Hacker News new | ask | show | jobs
by crdrost 2066 days ago
That is genuinely a really fun way to look at it, thank you for linking this! Especially this fits nicely with Markov matrices where you have N input nodes and N output nodes and the sum of all of the probabilities coming out of one of the nodes needs to equal 1.

What I might find a little more difficult to teach to people through this lens is the phenomenon of eigenvectors, but I suppose that's to be expected—nothing will work well for all purposes.

2 comments

>What I might find a little more difficult to teach to people through this lens is the phenomenon of eigenvectors

Why? Eigenvectors are simply inputs to the network where the output keeps its shape, that is, at most it gets rescaled, as if you had applied a uniform gain to the components, but otherwise it will be the same as the input.

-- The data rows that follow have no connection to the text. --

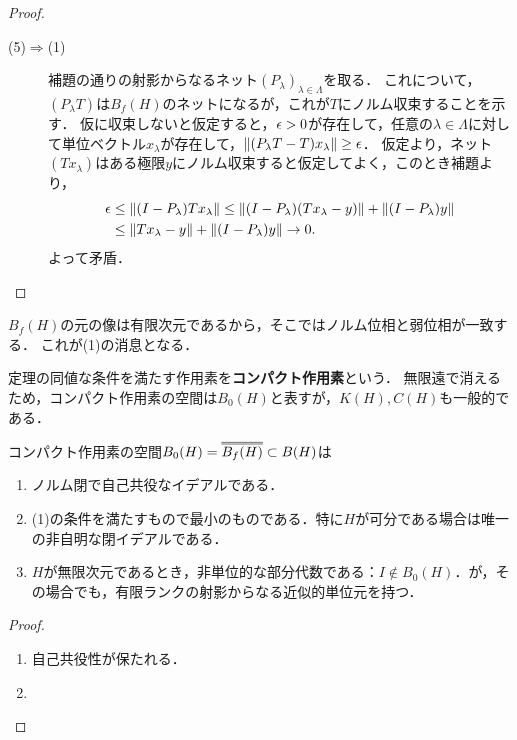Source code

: \documentclass[uplatex,dvipdfmx]{jsreport}
\begin{document}
\begin{proof}
\begin{description}
        \item[(5)$\Rightarrow$(1)]
        補題の通りの射影からなるネット$(P_\lambda)_{\lambda\in\Lambda}$を取る．
        これについて，$(P_\lambda T)$は$B_f(H)$のネットになるが，これが$T$にノルム収束することを示す．
        仮に収束しないと仮定すると，$\epsilon>0$が存在して，任意の$\lambda\in\Lambda$に対して単位ベクトル$x_\lambda$が存在して，$\|(P_\lambda T-T)x_\lambda\|\ge\epsilon$．
        仮定より，ネット$(Tx_\lambda)$はある極限$y$にノルム収束すると仮定してよく，このとき補題より，
        \begin{align*}
            \epsilon&\le\|(I-P_\lambda)Tx_\lambda\|\le\|(I-P_\lambda)(Tx_\lambda-y)\|+\|(I-P_\lambda)y\|\\
            &\le\|Tx_\lambda-y\|+\|(I-P_\lambda)y\|\to0.
        \end{align*}
        よって矛盾．
    \end{description}
\end{proof}
\begin{remarks}
    $B_f(H)$の元の像は有限次元であるから，そこではノルム位相と弱位相が一致する．
    これが(1)の消息となる．
\end{remarks}

\begin{definition}
    定理の同値な条件を満たす作用素を\textbf{コンパクト作用素}という．
    無限遠で消えるため，コンパクト作用素の空間は$B_0(H)$と表すが，$K(H),C(H)$も一般的である．
\end{definition}

\begin{lemma}[コンパクト作用素の空間の描像]
    コンパクト作用素の空間$B_0(H)=\oo{B_f(H)}\subset B(H)$は
    \begin{enumerate}
        \item ノルム閉で自己共役なイデアルである．
        \item (1)の条件を満たすもので最小のものである．特に$H$が可分である場合は唯一の非自明な閉イデアルである．
        \item $H$が無限次元であるとき，非単位的な部分代数である：$I\notin B_0(H)$．が，その場合でも，有限ランクの射影からなる近似的単位元を持つ．
    \end{enumerate}
\end{lemma}
\begin{proof}\mbox{}
    \begin{enumerate}
        \item 自己共役性が保たれる．
        \item 
    \end{enumerate}
\end{proof}
\end{document}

So for example let me ask for your knee-jerk opinions based on this idea:

- does a matrix have the same left-eigenvectors as its right-eigenvectors?

- what is the relationship between the left-eigenvalues and right-eigenvalues?

- is there always an eigenvector? when is there a complete set? how do you generalize your notion of eigenvectors so that matrices always have a complete set of them?

I am not sure any of these are intuitive here.

If A is a square matrix, then a left eigenvector v is a vector such that vA = \lambda_v v for some \lambda_v. Likewise, if u is a right eigenvector of A, Au = \lambda_u u.

Notice that u and v cannot be equal, because they are not the same shape. However, if v is a right eigenvector with eigenvalue \lambda, then v^T is a left eigenvector with eigenvalue \lambda, as well. More or less what this means is that we tend to just ignore left eigenvalues and only use the right eigenvalues, because the math is exactly the same up to a transpose operation.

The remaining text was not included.